### Work request
Repeat only the stretch of lines below that runs from the line with "El esquema general" through the line with "el tamaño total", unaltered.

[Data records]
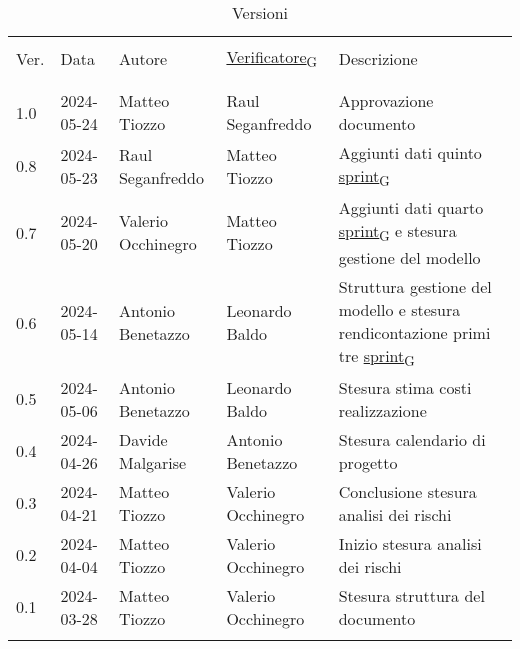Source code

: \documentclass[12pt]{article} %
\begin{document}


\newpage



\begin{table}[!h]
	\footnotesize
	\begin{center}
		\caption*{Versioni}
		\vspace{0.5cm}
		\begin{tabular}{ l l l l p{6cm} }
			\hline                                                                                          \\[-2ex]
			Ver. & Data & Autore & \href{https://7last.github.io/docs/rtb/documentazione-interna/glossario\#verificatore}{Verificatore\textsubscript{G}} & Descrizione \\
			\\[-2ex] \hline \\[-1.5ex]
			1.0 & 2024-05-24 & Matteo Tiozzo & Raul Seganfreddo & Approvazione documento\\
			0.8 & 2024-05-23 & Raul Seganfreddo & Matteo Tiozzo & Aggiunti dati quinto \href{https://7last.github.io/docs/rtb/documentazione-interna/glossario\#sprint}{sprint\textsubscript{G}}\\
			0.7 & 2024-05-20 & Valerio Occhinegro & Matteo Tiozzo & Aggiunti dati quarto \href{https://7last.github.io/docs/rtb/documentazione-interna/glossario\#sprint}{sprint\textsubscript{G}} e stesura gestione del modello \\
			0.6 & 2024-05-14 & Antonio Benetazzo & Leonardo Baldo  & Struttura gestione del modello e stesura rendicontazione primi tre \href{https://7last.github.io/docs/rtb/documentazione-interna/glossario\#sprint}{sprint\textsubscript{G}}  \\
			0.5 & 2024-05-06 & Antonio Benetazzo & Leonardo Baldo & Stesura stima costi realizzazione \\
			0.4 & 2024-04-26 & Davide Malgarise & Antonio Benetazzo & Stesura calendario di progetto \\
			0.3 & 2024-04-21 & Matteo Tiozzo & Valerio Occhinegro & Conclusione stesura analisi dei rischi \\
			0.2 & 2024-04-04 & Matteo Tiozzo & Valerio Occhinegro & Inizio stesura analisi dei rischi \\
			0.1 & 2024-03-28 & Matteo Tiozzo & Valerio Occhinegro & Stesura struttura del documento \\
			\\[-1.5ex] \hline
		\end{tabular}
	\end{center}
\end{table}

\newpage

\tableofcontents

\newpage

\listoftables

\listoffigures

\newpage



\newpage



\newpage



\newpage



\newpage


\end{document}
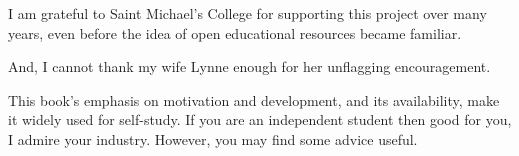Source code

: {I am grateful to Saint Michael's College 
for supporting this project over many years, even before the idea of 
open educational resources became familiar.

And, I cannot thank my wife Lynne enough for her unflagging encouragement.



\newcommand{\classday}[1]{\textsc{#1}}
\newcommand{\colwidth}{1.25in}

\medskip
%
This book's emphasis on motivation and development,
and its availability, make it widely used for self-study.
If you are an independent student then good for you, I admire your industry.
However, you may find some advice useful.

}
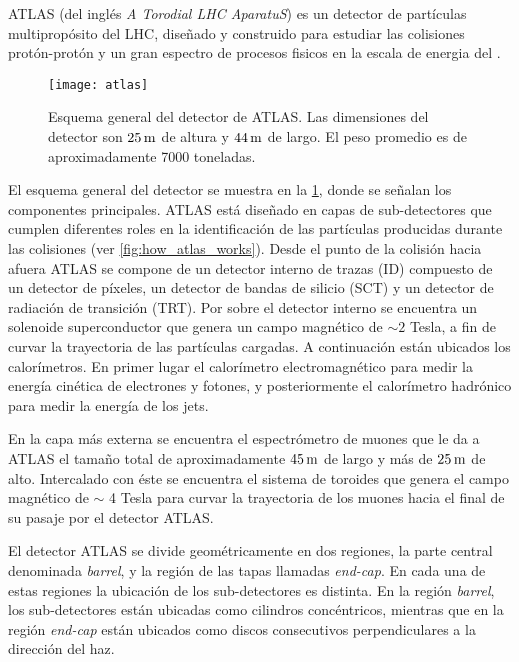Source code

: ATLAS (del inglés \emph{A Torodial LHC AparatuS}) es un detector de partículas multipropósito del LHC,
diseñado y construido para estudiar las colisiones protón-protón y un gran espectro de procesos fisicos
en la escala de energia del \tev.

\begin{figure}[!htbp]
  \centering

  \texttt{[image: atlas]}
  \caption{Esquema general del detector de ATLAS. Las dimensiones del detector
  son $\unit[25]{m}$ de altura y $\unit[44]{m}$ de largo. El peso promedio es de aproximadamente 7000 toneladas.}\label{fig:atlas}

\end{figure}

El esquema general del detector se muestra en la \cref{fig:atlas}, donde se
señalan los componentes principales. ATLAS está diseñado en capas de
sub-detectores que cumplen diferentes roles en la identificación de las
partículas producidas durante las colisiones (ver \cref{fig:how_atlas_works}).
Desde el punto de la colisión
hacia afuera ATLAS se compone de un detector interno de trazas (ID) compuesto de
un detector de píxeles, un detector de bandas de silicio (SCT) y un detector de
radiación de transición (TRT).
Por sobre el detector interno se encuentra un
solenoide superconductor que genera un campo magnético de $\sim 2$ Tesla, a fin
de curvar la trayectoria de las partículas cargadas.
A continuación están ubicados los calorímetros. En primer lugar el calorímetro
electromagnético para medir la energía cinética de electrones y fotones, y
posteriormente el calorímetro hadrónico para medir la energía de los jets.

En la capa más externa se encuentra el espectrómetro de muones que le da a ATLAS
el tamaño total de aproximadamente $\unit[45]{m}$ de largo y más de
$\unit[25]{m}$ de alto. Intercalado con éste se encuentra el sistema de toroides
que genera el campo magnético de $\sim$ 4 Tesla para curvar la trayectoria de
los muones hacia el final de su pasaje por el detector ATLAS.

El detector ATLAS se divide geométricamente en dos regiones, la parte central
denominada \emph{barrel}, y la región de las tapas llamadas \emph{end-cap}.
En cada una de estas regiones la ubicación de los
sub-detectores es distinta. En la región \emph{barrel}, los sub-detectores están
ubicadas como cilindros concéntricos, mientras que en la región \emph{end-cap}
están ubicados como discos consecutivos perpendiculares a la dirección del haz.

### Answer section
El esquema general del detector se muestra en la \cref{fig:atlas}, donde se
señalan los componentes principales. ATLAS está diseñado en capas de
sub-detectores que cumplen diferentes roles en la identificación de las
partículas producidas durante las colisiones (ver \cref{fig:how_atlas_works}).
Desde el punto de la colisión
hacia afuera ATLAS se compone de un detector interno de trazas (ID) compuesto de
un detector de píxeles, un detector de bandas de silicio (SCT) y un detector de
radiación de transición (TRT).
Por sobre el detector interno se encuentra un
solenoide superconductor que genera un campo magnético de $\sim 2$ Tesla, a fin
de curvar la trayectoria de las partículas cargadas.
A continuación están ubicados los calorímetros. En primer lugar el calorímetro
electromagnético para medir la energía cinética de electrones y fotones, y
posteriormente el calorímetro hadrónico para medir la energía de los jets.

En la capa más externa se encuentra el espectrómetro de muones que le da a ATLAS
el tamaño total de aproximadamente $\unit[45]{m}$ de largo y más de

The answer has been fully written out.